Certainly, my constituents had to wait for the election of the Conservative Government in 1979 to get the brand new hospital that they now enjoy--Lord Healey had cut the hospital building programme so savagely when he was Chancellor because the Labour party got the economy into such a mess, and I have no doubt that if it were ever to be in power again we should find ourselves in the same mess because it wasted money nationally just as it wasted money at the GLC. The hon. Member for Islington, North mentioned the use of County hall. I noticed that the hon. Member for Bolsover (Mr. Skinner), who is no longer in the Chamber, did not give the name of the individual whom he was accusing. I think that he has a duty to do so. It is generally understood in the House that the National Audit Office is examining some of the issues to which he referred. The NAO is respected and I have no doubt that, as and when it reports, we shall listen carefully to what it has to say and take appropriate action if necessary.

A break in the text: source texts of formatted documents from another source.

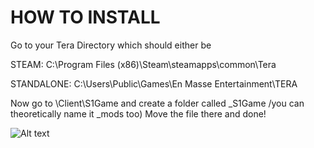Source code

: # HOW TO INSTALL 

Go to your Tera Directory which should either be 

STEAM:  C:\Program Files (x86)\Steam\steamapps\common\Tera

STANDALONE:  C:\Users\Public\Games\En Masse Entertainment\TERA

Now go to \Client\S1Game and create a folder called _S1Game /you can theoretically name it _mods too)
Move the file there and done!

![Alt text](https://i.imgur.com/Xu2BkQr.png?raw=true "Preview")

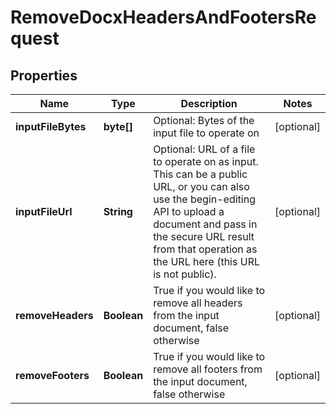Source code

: 
# RemoveDocxHeadersAndFootersRequest

## Properties
Name | Type | Description | Notes
------------ | ------------- | ------------- | -------------
**inputFileBytes** | **byte[]** | Optional: Bytes of the input file to operate on |  [optional]
**inputFileUrl** | **String** | Optional: URL of a file to operate on as input.  This can be a public URL, or you can also use the begin-editing API to upload a document and pass in the secure URL result from that operation as the URL here (this URL is not public). |  [optional]
**removeHeaders** | **Boolean** | True if you would like to remove all headers from the input document, false otherwise |  [optional]
**removeFooters** | **Boolean** | True if you would like to remove all footers from the input document, false otherwise |  [optional]



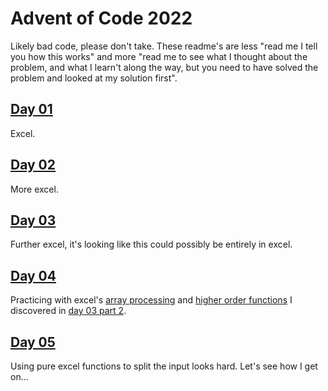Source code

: # Advent of Code 2022

Likely bad code, please don't take. These readme's are less "read me I tell you how this works" and more "read me to see what I thought about the problem, and what I learn't along the way, but you need to have solved the problem and looked at my solution first".

## [Day 01](./day01/README.md)

Excel.

## [Day 02](./day02/README.md)

More excel.

## [Day 03](./day03/README.md)

Further excel, it's looking like this could possibly be entirely in excel. 

## [Day 04](./day04/README.md)

Practicing with excel's [array processing](https://support.microsoft.com/en-us/office/guidelines-and-examples-of-array-formulas-7d94a64e-3ff3-4686-9372-ecfd5caa57c7) and [higher order functions](https://insider.office.com/en-us/blog/new-lambda-functions-available-in-excel) I discovered in [day 03 part 2](./day03/README.md#part-2).

## [Day 05](./day05/README.md)

Using pure excel functions to split the input looks hard. Let's see how I get on...
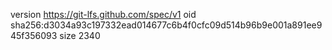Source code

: version https://git-lfs.github.com/spec/v1
oid sha256:d3034a93c197332ead014677c6b4f0cfc09d514b96b9e001a891ee945f356093
size 2340
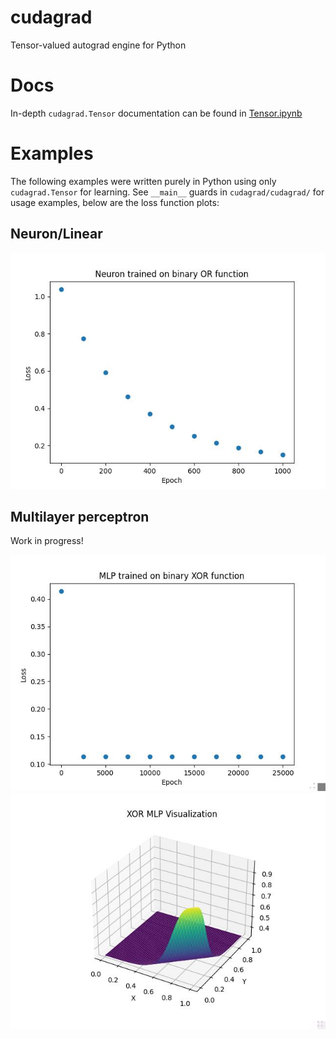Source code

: # cudagrad

Tensor-valued autograd engine for Python

# Docs

In-depth `cudagrad.Tensor` documentation can be found in [Tensor.ipynb](./Tensor.ipynb)

# Examples

The following examples were written purely in Python using only `cudagrad.Tensor` for learning. See `__main__` guards in `cudagrad/cudagrad/` for usage examples, below are the loss function plots:

## Neuron/Linear

![](cudagrad/plots/linear.jpg)

## Multilayer perceptron

Work in progress!

![](cudagrad/plots/mlp.jpg)
![](cudagrad/plots/mlp-3d.jpg)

The fact that it is necessary to use today's business to raise matters relating to London does not worry me in the slightest. We do not need a talking shop costing millions and millions of pounds just across the river. Hon. Members have the opportunity to raise issues relating to their constituencies and regions, as they are doing now.
Column 975The hon. Members for Islington, North and for Newham, South also mentioned transport. The hon. Member for Islington, North is perhaps not aware that my right hon. Friend the Secretary of State for Transport has recently made a number of important announcements on air pollution following a report by those who take an interest in pollution, not least the Select Committee on Transport. I greatly welcome the opportunity to tighten the MOT test in respect of exhaust emissions.
It is the buses and lorries in London that create much of the pollution, and diesel-powered vehicles are the greatest polluters. It is those vehicles that we should be examining. If Labour Members are concerned about reducing congestion in London, they might like to suggest that a London borough such as Newham could institute a pilot scheme with the help of the Department of Transport to introduce road pricing so that we could see how it works and how it might benefit London. [Interruption.] The hon. Member for Newham, South laughs--he is a great cyclist, but I do not recall the GLC doing a great deal for cyclists when it was in a position to do so.
Unitary authorities--the London boroughs--now have the opportunity to make sensitive decisions affecting their areas. They are extremely fortunate to have the opportunity to be unitary authorities and I look forward to the day, in the lifetime of this Parliament, when my constituency will get back to the position in which it was before 1974 and does not have to do as it is told by members of the Labour party who have a majority on the Merseyside passenger transport authority, who could not give two hoots about spending money in my constituency and who abuse their position. I look forward to the day when my constituency has the same system of unitary government as London.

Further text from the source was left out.